Title: Positive Reinforcement
Author:
evening_batPairing: Kirk/McCoy
Rating: PG-13
Word Count: ~ 550
Warnings: Uh, Kirk being Kirk?
Summary: Good deeds deserve appropriate rewards.
Notes: This is entirely
omphaloskepsist’s fault. ALL OF IT. She said That Line and Kirk sat right up in my head and announced that it was a great idea! Bones (and I) never had a chance. And thus, this cracky little ficbit.
Positive Reinforcement
When the door to McCoy’s office swished open, he wasn’t surprised to see Jim lounging decoratively in his doorway. McCoy raised a sardonic eyebrow at Jim’s expansive grin and radiant good mood.
“Something I can do for you, Jim?” he asked.
“Nah, Bones, I’m good,” Jim answered brightly, strolling into his office and sprawling into the chair opposite McCoy’s desk. “In fact, I’m great.”
“I can see that,” McCoy replied dryly. “I take it that the Lady Chancellor was, ah, grateful for your dramatic rescue?”
“Exceedingly,” Jim said and McCoy had to admit that the man looked very well...thanked.
“Perks of being a dashing captain, huh?” he prodded acerbically.
“Now, now, Bones,” Jim chided, wagging a finger in mock-admonishment. “If I saved your life, I’d make out with you too.”
McCoy snorted. “As if you’ve ever needed that much of an excuse to swap spit with anyone.”
“True,” Jim agreed cheerfully. “Why limit your opportunities?”
“Besides,” McCoy continued, “I save your life on a regular basis, you reckless bastard, and I’ve never felt the need to plant one on you.”
Jim’s frown was half a shade of petulance away from a pout. “Your loss, Bones.”
McCoy rolled his eyes and returned his attention to the PADD he’d been working on when Jim arrived. “Hell, with the number of times I’ve put you back together, you ought to owe me a few shows of gratitude by now.”
The profound silence that followed in the wake of his absent declaration prompted McCoy to mentally rewind his last words.
His head snapped up, eyes going wide in dismay.
“No, wait! I take that back!” he blurted hastily.
Too little, far too late.
Jim’s smug grin had brightened into an unholy smirk. “Why, Bones!

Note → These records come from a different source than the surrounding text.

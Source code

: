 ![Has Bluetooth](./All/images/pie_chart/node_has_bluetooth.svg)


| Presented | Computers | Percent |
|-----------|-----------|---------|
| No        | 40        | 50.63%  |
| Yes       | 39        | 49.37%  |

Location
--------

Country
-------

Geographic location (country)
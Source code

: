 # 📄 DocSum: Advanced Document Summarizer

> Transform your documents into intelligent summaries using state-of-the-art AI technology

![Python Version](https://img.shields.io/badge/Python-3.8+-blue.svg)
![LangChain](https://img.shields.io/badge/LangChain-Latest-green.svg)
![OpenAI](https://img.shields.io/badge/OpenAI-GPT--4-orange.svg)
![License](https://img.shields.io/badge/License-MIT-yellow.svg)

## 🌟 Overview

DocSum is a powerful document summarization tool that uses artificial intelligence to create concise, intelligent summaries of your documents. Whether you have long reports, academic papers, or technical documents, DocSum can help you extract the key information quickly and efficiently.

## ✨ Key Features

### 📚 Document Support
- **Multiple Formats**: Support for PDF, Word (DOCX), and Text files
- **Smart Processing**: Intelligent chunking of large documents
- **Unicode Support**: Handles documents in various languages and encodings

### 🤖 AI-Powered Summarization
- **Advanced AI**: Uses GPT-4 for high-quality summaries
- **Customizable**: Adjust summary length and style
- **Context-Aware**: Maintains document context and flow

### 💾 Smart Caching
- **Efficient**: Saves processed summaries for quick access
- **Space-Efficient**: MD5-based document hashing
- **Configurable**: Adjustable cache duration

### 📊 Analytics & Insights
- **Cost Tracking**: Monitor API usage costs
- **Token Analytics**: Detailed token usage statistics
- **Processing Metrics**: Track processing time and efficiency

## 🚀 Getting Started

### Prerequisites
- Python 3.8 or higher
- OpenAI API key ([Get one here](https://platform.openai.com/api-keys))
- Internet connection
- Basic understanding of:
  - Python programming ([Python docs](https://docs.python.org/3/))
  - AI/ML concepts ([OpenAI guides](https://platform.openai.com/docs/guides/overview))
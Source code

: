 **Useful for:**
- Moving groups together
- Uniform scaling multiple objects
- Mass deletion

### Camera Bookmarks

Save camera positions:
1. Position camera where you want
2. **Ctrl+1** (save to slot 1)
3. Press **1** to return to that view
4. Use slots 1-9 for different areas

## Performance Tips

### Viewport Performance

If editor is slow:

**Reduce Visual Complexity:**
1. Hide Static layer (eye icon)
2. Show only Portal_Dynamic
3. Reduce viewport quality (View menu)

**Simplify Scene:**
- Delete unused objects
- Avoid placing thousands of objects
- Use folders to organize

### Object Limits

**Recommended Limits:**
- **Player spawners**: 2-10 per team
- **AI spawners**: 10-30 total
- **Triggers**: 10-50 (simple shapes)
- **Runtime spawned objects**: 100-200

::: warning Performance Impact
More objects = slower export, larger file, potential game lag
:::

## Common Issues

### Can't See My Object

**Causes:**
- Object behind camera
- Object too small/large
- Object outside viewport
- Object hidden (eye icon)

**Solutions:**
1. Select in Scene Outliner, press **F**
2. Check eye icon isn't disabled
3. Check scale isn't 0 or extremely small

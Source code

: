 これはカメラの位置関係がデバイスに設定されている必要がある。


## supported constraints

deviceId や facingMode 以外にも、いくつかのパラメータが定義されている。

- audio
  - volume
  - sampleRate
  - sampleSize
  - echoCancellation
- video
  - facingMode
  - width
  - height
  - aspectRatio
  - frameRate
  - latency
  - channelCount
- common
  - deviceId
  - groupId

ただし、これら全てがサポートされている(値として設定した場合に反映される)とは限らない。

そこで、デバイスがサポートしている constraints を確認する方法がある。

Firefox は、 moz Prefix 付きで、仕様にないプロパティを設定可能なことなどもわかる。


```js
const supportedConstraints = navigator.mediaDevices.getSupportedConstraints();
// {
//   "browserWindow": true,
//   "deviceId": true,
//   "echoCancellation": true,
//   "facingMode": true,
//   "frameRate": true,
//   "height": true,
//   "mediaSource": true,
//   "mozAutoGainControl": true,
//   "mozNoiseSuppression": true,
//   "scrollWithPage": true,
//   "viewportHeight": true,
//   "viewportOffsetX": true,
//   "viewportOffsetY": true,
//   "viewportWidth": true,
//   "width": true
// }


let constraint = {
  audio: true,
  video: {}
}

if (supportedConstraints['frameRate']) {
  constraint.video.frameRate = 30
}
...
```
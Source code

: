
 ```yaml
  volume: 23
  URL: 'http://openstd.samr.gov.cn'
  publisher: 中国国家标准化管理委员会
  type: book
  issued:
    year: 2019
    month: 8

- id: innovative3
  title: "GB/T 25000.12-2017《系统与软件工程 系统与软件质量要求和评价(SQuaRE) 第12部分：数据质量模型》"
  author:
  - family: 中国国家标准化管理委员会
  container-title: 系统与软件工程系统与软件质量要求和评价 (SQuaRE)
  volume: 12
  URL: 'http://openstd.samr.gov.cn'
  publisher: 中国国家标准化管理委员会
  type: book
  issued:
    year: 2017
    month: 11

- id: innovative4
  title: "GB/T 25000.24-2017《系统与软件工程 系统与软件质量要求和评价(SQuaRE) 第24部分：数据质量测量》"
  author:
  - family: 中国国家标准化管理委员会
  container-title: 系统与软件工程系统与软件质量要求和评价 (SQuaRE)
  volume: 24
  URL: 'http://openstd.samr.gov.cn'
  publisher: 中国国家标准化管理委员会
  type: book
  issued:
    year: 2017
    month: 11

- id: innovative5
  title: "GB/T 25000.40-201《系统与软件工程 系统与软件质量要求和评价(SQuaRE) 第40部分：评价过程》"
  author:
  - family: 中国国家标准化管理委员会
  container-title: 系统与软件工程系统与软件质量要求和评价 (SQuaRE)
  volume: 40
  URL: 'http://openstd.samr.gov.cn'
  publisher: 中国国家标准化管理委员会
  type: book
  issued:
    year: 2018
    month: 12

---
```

You’re absolutely right!”
McCoy scrambled out of his chair, brandishing his PADD defensively as Jim straightened gracefully to his feet, advancing steadily towards him. “This once, I’d be happy to be wrong,” he snapped.
“But Bones!” Jim interrupted, easily avoiding his flailing attempts at defense and stalking him across the office, eyes fixed on his mouth, “I wouldn’t want you to think I don’t appreciate all your hard work...”
“So buy me a case of bourbon and we’ll call it even!”
“Mm,” Jim shook his head as he pinned McCoy against the wall. “Lacks the personal touch.”
After that, well, it was kind of hard to argue with a man who was sticking his tongue down your throat.
Goddamn it. If Jim took it into his head that this was what he got for nearly getting himself killed on a regular basis, McCoy was going to have to start putting out to get Jim on anything close to his best behaviour.
“The things I do for you,” he pulled back far enough to mutter, hands busy sliding under Jim’s shirt.
“I can think of all sorts of things you could to to me, if you prefer?” Jim offered brightly.
McCoy mentally shrugged and sealed their mouths together again. Jim had always been a quick study and McCoy had aced his psych practicals. The Enterprise was an unconventional ship. If a bit of operant conditioning helped keep her captain safe, who was the CMO to argue with success?
Fin
This is also part of a semi-desperate attempt to put down White Collar and Chuck long enough to get some work done on my Star Trek Big Bang attempt. (Rough drafts due in a month, OMG. Nowhere near done, OMG. Not even close, OMG.) Matt Bomer characters, why must you be so fascinating??